MATERIAL SUPPLIED:

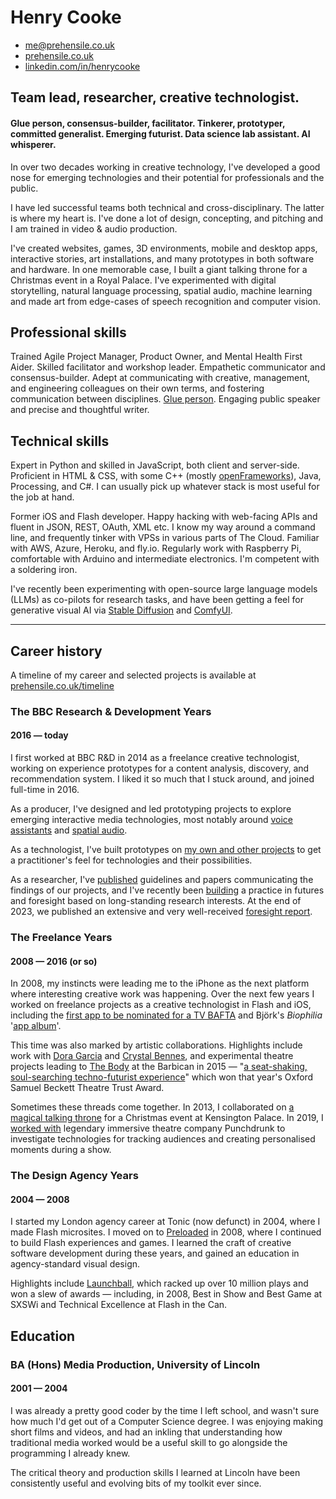 # Henry Cooke   

- me@prehensile.co.uk
- [prehensile.co.uk](https://prehensile.co.uk/)
- [linkedin.com/in/henrycooke](https://www.linkedin.com/in/henrycooke/)

## Team lead, researcher, creative technologist.

#### Glue person, consensus-builder, facilitator. Tinkerer, prototyper, committed generalist. Emerging futurist. Data science lab assistant. AI whisperer.

In over two decades working in creative technology, I've developed a good nose for emerging technologies and their potential for professionals and the public.

I have led successful teams both technical and cross-disciplinary. The latter is where my heart is. I've done a lot of design, concepting, and pitching and I am trained in video & audio production.

I've created websites, games, 3D environments, mobile and desktop apps, interactive stories, art installations, and many prototypes in both software and hardware. In one memorable case, I built a giant talking throne for a Christmas event in a Royal Palace. I've experimented with digital storytelling, natural language processing, spatial audio, machine learning and made art from edge-cases of speech recognition and computer vision.

## Professional skills

Trained Agile Project Manager, Product Owner, and Mental Health First Aider. Skilled facilitator and workshop leader. Empathetic communicator and consensus-builder. Adept at communicating with creative, management, and engineering colleagues on their own terms, and fostering communication between disciplines. [Glue person](https://www.linkedin.com/pulse/glue-people-one-most-desired-job-market-enza-artino/). Engaging public speaker and precise and thoughtful writer. 

## Technical skills

Expert in Python and skilled in JavaScript, both client and server-side. Proficient in HTML & CSS, with some C++ (mostly [openFrameworks](https://openframeworks.cc/)), Java, Processing, and C#. I can usually pick up whatever stack is most useful for the job at hand. 

Former iOS and Flash developer. Happy hacking with web-facing APIs and fluent in JSON, REST, OAuth, XML etc. I know my way around a command line, and frequently tinker with VPSs in various parts of The Cloud. Familiar with AWS, Azure, Heroku, and fly.io. Regularly work with Raspberry Pi, comfortable with Arduino and intermediate electronics. I'm competent with a soldering iron.

I've recently been experimenting with open-source large language models (LLMs) as co-pilots for research tasks, and have been getting a feel for generative visual AI via [Stable Diffusion](https://en.wikipedia.org/wiki/Stable_Diffusion) and [ComfyUI](https://github.com/comfyanonymous/ComfyUI).

---

## Career history

A timeline of my career and selected projects is available at
[prehensile.co.uk/timeline](https://prehensile.co.uk/timeline/)

### The BBC Research & Development Years
#### 2016 — today

I first worked at BBC R&D in 2014 as a freelance creative technologist, working on experience prototypes for a content analysis, discovery, and recommendation system. I liked it so much that I stuck around, and joined full-time in 2016.

As a producer, I've designed and led prototyping projects to explore emerging interactive media technologies, most notably around [voice assistants](https://www.bbc.co.uk/rd/projects/talking-with-machines) and [spatial audio](https://www.bbc.co.uk/rd/blog/2021-01-audio-augmented-reality-spatial-voice).

As a technologist, I've built prototypes on [my own and other projects](https://www.bbc.co.uk/rd/people/henry-cooke?Type=Projects&Decade=All) to get a practitioner's feel for technologies and their possibilities.

As a researcher, I've [published](https://www.semanticscholar.org/author/Henry-Cooke/46422799) guidelines and papers communicating the findings of our projects, and I've recently been [building](https://www.bbc.co.uk/rd/blog/2022-07-introducing-r-and-d-futures) a practice in futures and foresight based on long-standing research interests. At the end of 2023, we published an extensive and very well-received [foresight report](https://www.bbc.co.uk/rd/blog/2023-10-projections-things-are-not-normal).

### The Freelance Years
#### 2008 — 2016 (or so)

In 2008, my instincts were leading me to the iPhone as the next platform where interesting creative work was happening. Over the next few years I worked on freelance projects as a creative technologist in Flash and iOS, including the [first app to be nominated for a TV BAFTA](https://www.telegraph.co.uk/technology/mobile-phones/8475033/Malcolm-Tucker-iPhone-app-nominated-for-Bafta.html) and Björk's _Biophilia_ '[app album](https://en.wikipedia.org/wiki/Biophilia_(album)#App)'.

This time was also marked by artistic collaborations. Highlights include work with [Dora Garcia](https://twentythreemillionstories.org/) and [Crystal Bennes](https://www.crystalbennes.com/portfolio/when-computers-were-women/), and experimental theatre projects leading to [The Body](https://nigelandlouise.com/The-Body) at the Barbican in 2015 — "[a seat-shaking, soul-searching techno-futurist experience](https://www.theguardian.com/stage/2015/nov/22/the-body-review-barbican)" which won that year's Oxford Samuel Beckett Theatre Trust Award.

Sometimes these threads come together. In 2013, I collaborated on [a magical talking throne](http://elkworks.co.uk/throne) for a Christmas event at Kensington Palace. In 2019, I [worked with](https://motherultimate.com/projects/theatre) legendary immersive theatre company Punchdrunk to investigate technologies for tracking audiences and creating personalised moments during a show.

### The Design Agency Years
#### 2004 — 2008

I started my London agency career at Tonic (now defunct) in 2004, where I made Flash microsites. I moved on to [Preloaded](https://www.preloaded.com) in 2008, where I continued to build Flash experiences and games. I learned the craft of creative software development during these years, and gained an education in agency-standard visual design.

Highlights include [Launchball](https://preloaded.com/work/launchball/), which racked up over 10 million plays and won a slew of awards — including, in 2008, Best in Show and Best Game at SXSWi and Technical Excellence at Flash in the Can.   

## Education
### BA (Hons) Media Production, University of Lincoln
#### 2001 — 2004

I was already a pretty good coder by the time I left school, and wasn't sure how much I'd get out of a Computer Science degree. I was enjoying making short films and videos, and had an inkling that understanding how traditional media worked would be a useful skill to go alongside the programming I already knew.

The critical theory and production skills I learned at Lincoln have been consistently useful and evolving bits of my toolkit ever since.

WORK INSTRUCTION:
Look over the records above and say, with no extra words, how many lines include "Lincoln".

ANSWER TO THE EXERCISE:
2